:: EXTRACTED MATERIAL
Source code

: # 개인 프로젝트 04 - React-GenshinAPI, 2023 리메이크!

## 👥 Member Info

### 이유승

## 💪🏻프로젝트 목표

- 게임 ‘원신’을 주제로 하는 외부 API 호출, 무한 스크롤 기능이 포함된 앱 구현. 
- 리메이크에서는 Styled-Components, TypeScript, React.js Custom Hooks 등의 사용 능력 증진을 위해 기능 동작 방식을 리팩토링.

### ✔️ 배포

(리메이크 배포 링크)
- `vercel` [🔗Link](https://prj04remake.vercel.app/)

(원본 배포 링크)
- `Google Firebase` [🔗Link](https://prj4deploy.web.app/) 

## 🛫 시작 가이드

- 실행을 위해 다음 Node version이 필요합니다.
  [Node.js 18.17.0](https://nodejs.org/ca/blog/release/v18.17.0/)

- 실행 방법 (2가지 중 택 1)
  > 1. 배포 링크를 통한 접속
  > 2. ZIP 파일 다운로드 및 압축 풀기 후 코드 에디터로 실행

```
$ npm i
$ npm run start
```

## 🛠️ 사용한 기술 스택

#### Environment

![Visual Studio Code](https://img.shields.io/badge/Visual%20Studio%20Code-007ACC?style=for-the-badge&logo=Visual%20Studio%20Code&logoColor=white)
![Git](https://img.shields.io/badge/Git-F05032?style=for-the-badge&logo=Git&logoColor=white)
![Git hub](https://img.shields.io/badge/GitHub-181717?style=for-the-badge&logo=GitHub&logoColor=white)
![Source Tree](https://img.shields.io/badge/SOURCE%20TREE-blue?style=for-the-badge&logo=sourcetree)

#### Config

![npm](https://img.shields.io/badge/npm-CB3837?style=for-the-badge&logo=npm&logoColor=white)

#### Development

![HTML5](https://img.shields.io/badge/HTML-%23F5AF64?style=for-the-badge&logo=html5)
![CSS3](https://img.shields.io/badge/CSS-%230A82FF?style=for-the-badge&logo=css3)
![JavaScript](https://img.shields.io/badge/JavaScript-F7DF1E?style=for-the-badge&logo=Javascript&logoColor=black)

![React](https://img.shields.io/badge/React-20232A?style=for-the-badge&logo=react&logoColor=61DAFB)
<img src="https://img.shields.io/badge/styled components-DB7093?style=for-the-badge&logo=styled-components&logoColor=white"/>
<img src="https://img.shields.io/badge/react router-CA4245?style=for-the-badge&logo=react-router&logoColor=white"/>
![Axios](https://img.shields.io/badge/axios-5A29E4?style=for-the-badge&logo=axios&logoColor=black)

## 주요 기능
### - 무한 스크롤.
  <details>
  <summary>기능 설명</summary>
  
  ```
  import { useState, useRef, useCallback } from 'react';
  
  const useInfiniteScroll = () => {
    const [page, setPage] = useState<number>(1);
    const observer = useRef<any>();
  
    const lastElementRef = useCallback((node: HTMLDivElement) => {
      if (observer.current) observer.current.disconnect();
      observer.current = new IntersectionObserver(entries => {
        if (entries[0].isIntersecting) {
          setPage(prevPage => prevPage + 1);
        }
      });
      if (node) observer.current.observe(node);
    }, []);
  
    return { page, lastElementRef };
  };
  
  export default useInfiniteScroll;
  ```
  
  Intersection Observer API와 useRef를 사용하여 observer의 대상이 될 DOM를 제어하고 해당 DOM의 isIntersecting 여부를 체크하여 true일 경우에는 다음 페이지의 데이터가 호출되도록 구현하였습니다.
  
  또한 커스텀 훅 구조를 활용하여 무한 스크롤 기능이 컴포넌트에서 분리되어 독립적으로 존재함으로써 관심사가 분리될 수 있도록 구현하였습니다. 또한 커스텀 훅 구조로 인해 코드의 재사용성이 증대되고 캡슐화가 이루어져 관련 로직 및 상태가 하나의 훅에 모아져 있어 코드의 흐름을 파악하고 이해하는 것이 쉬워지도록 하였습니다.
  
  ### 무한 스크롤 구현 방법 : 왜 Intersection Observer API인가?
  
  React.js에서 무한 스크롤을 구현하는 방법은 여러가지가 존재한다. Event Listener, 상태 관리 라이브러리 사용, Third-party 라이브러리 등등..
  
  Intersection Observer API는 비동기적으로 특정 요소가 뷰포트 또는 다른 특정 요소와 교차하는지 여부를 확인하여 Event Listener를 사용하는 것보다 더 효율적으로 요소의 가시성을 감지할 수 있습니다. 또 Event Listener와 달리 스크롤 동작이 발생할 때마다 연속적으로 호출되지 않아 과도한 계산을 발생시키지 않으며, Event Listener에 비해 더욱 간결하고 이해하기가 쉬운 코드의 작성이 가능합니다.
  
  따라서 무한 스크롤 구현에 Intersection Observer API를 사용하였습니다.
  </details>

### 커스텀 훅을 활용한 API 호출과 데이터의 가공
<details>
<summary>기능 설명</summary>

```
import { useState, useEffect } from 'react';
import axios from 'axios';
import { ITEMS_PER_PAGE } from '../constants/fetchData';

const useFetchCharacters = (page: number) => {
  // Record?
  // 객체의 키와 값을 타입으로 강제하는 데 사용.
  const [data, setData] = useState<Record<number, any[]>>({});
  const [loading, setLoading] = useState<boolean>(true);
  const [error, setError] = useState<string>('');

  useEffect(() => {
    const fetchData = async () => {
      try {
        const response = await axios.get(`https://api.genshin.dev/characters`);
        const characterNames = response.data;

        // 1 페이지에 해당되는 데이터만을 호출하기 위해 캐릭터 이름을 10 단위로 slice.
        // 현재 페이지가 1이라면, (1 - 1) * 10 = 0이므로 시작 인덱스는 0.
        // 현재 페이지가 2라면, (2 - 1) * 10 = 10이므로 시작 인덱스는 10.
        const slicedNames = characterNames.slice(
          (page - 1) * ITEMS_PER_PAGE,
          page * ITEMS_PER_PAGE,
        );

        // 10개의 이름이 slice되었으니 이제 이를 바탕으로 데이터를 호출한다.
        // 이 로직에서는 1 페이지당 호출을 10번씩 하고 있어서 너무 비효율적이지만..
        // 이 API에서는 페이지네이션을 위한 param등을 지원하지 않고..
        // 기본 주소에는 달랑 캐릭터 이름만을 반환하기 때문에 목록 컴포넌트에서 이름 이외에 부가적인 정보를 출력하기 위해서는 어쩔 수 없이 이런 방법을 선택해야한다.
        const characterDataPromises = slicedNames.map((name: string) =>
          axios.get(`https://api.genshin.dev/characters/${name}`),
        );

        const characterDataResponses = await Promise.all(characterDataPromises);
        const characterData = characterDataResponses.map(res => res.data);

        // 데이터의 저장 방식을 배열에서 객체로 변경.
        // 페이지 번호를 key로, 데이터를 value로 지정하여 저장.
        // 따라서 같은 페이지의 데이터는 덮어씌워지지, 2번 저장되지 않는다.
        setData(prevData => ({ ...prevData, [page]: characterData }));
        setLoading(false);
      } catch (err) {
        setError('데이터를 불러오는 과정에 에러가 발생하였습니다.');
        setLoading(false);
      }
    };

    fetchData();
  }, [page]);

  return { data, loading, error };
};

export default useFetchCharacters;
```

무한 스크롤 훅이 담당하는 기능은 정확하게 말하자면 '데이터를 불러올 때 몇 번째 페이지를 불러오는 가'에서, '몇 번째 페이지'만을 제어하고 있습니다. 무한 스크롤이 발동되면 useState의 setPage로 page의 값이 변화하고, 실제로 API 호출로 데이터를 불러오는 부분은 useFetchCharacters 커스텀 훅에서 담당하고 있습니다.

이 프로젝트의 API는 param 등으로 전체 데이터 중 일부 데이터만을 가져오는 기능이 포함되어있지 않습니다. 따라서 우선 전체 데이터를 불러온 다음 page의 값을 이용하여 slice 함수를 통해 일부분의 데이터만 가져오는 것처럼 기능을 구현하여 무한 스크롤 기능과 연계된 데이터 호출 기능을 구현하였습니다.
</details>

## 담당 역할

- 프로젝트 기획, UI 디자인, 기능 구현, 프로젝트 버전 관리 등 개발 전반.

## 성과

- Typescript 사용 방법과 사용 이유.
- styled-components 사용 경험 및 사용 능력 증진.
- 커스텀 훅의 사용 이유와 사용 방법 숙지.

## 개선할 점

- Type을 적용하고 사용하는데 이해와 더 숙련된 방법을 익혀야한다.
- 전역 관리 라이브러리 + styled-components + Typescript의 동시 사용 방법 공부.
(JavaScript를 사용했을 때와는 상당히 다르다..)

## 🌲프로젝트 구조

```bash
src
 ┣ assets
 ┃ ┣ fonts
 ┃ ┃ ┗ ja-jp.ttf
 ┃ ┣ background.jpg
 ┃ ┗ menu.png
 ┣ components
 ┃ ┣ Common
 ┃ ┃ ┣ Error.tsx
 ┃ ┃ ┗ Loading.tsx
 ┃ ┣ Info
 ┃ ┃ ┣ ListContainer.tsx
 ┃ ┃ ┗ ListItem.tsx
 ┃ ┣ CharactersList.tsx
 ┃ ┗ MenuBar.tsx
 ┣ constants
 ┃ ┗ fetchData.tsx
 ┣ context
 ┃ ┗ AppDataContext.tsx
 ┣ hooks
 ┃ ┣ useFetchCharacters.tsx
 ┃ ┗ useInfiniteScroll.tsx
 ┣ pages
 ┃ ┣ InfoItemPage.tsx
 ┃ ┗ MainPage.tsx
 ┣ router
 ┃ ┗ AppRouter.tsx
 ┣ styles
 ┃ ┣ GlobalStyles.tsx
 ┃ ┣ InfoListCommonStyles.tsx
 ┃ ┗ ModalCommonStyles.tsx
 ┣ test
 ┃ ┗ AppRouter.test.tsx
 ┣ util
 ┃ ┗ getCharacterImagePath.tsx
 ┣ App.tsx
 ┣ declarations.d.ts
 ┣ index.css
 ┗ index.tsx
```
::::
» **ABOUT THIS TASK**:
Match on "불러오는" and report each line of the data above that has it.

» **EXERCISE ANSWER**:
        setError('데이터를 불러오는 과정에 에러가 발생하였습니다.');
무한 스크롤 훅이 담당하는 기능은 정확하게 말하자면 '데이터를 불러올 때 몇 번째 페이지를 불러오는 가'에서, '몇 번째 페이지'만을 제어하고 있습니다. 무한 스크롤이 발동되면 useState의 setPage로 page의 값이 변화하고, 실제로 API 호출로 데이터를 불러오는 부분은 useFetchCharacters 커스텀 훅에서 담당하고 있습니다.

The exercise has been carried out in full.